On 01/09/2015 10:32 AM, Abhijit Menon-Sen wrote:
2. The sse4.2 patch has only some minor compile fixes.

I have built and tested both patches individually on little-endian
(amd64) and big-endian (ppc) systems. I verified that the _sse is
chosen at startup on the former, and _sb8 on the latter, and that
both implementations function correctly with respect to HEAD.

I'd like to arrange this somewhat differently, to keep the really low-level assembler blocks and such separate from the higher level parts. Especially now that pg_crc.c is in src/common and src/port, it doesn't seem appropriate to have assembler code in there. Also, some of the high-level code can be reused if we later add support e.g. for the ARMv8 CRC instructions.

I propose that we add a new header file in src/port, let's call it crc_instructions.h. That file contains the very low-level stuff, the pg_asm_crc32q() and pg_asm_crc32b() inline functions, which just contain the single assembler instruction. Or the corresponding mnemomic or macro depending on the compiler; the point of the crc_instructions.h header is to hide the differences between compilers and architectures.

If the CRC instructions are available, crc_instructions.h defines PG_HAVE_CRC32C_INSTRUCTIONS, as well as the pg_asm_crc32q() and pg_asm_crc32b() macros/functions. It also defines pg_crc32_instructions_runtime_check(), to perform the runtime check to determine whether the instructions can be used on the current platform (i.e. if you're running on a CPU with SSE 4.2 support).

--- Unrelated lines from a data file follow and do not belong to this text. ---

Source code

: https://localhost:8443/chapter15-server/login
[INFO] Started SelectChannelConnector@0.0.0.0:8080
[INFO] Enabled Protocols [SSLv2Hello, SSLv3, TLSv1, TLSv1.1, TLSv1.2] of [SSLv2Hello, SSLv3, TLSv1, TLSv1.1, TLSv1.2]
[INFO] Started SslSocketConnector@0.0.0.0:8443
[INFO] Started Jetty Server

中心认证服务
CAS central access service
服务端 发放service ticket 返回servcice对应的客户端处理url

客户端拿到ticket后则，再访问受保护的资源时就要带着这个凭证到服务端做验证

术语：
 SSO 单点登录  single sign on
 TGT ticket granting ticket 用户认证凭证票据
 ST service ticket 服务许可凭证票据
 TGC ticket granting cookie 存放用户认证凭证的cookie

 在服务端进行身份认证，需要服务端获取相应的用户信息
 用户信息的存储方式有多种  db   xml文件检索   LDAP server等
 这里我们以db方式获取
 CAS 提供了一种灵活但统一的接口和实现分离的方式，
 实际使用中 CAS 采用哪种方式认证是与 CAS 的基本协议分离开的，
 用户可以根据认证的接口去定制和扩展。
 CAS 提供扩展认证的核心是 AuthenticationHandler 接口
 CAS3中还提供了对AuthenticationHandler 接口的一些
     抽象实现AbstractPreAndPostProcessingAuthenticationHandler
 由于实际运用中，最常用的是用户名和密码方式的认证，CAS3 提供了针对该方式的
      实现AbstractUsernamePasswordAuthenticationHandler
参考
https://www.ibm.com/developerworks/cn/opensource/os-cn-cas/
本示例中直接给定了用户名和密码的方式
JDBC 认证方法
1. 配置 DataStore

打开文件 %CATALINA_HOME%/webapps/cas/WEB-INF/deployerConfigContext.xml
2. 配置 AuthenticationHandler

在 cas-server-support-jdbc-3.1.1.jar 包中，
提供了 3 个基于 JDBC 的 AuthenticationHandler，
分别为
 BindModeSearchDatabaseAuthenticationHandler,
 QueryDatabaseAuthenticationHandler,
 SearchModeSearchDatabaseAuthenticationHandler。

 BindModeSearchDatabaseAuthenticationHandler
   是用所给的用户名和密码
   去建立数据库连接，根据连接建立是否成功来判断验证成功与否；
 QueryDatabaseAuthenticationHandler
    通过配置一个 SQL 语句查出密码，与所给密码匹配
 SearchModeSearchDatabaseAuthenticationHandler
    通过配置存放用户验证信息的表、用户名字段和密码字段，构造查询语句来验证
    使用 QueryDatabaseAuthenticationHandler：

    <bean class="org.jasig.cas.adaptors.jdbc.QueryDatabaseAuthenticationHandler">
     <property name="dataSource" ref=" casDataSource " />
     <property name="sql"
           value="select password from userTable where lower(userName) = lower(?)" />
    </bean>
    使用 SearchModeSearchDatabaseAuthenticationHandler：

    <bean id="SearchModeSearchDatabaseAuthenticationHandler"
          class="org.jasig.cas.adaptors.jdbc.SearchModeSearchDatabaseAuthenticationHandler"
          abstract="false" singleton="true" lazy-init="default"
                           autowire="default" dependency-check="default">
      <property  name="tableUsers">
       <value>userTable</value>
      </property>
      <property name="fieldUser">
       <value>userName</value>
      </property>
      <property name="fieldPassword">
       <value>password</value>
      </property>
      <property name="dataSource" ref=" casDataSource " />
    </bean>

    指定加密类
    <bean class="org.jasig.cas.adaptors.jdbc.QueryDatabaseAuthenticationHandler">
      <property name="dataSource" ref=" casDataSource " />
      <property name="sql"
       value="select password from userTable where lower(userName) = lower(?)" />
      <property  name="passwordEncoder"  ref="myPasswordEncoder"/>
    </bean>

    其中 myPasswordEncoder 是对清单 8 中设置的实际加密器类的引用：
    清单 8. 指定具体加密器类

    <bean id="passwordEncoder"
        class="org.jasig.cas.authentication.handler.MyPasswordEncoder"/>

There's another symbol PG_CRC32C_INSTRUCTIONS_NEED_RUNTIME_CHECK, which indicates whether the runtime check is needed. That's currently always defined when PG_HAVE_CRC32C_INSTRUCTIONS is, but conceivably you might want to build a version that skips the runtime check altogether, and doesn't therefore require the slicing-by-8 fallback implementation at all. Gentoo users might like that ;-), as well as possible future architectures that always have CRC32 instructions.

Attached is a patch along those lines. I haven't done much testing, but it demonstrates the code structure I have in mind.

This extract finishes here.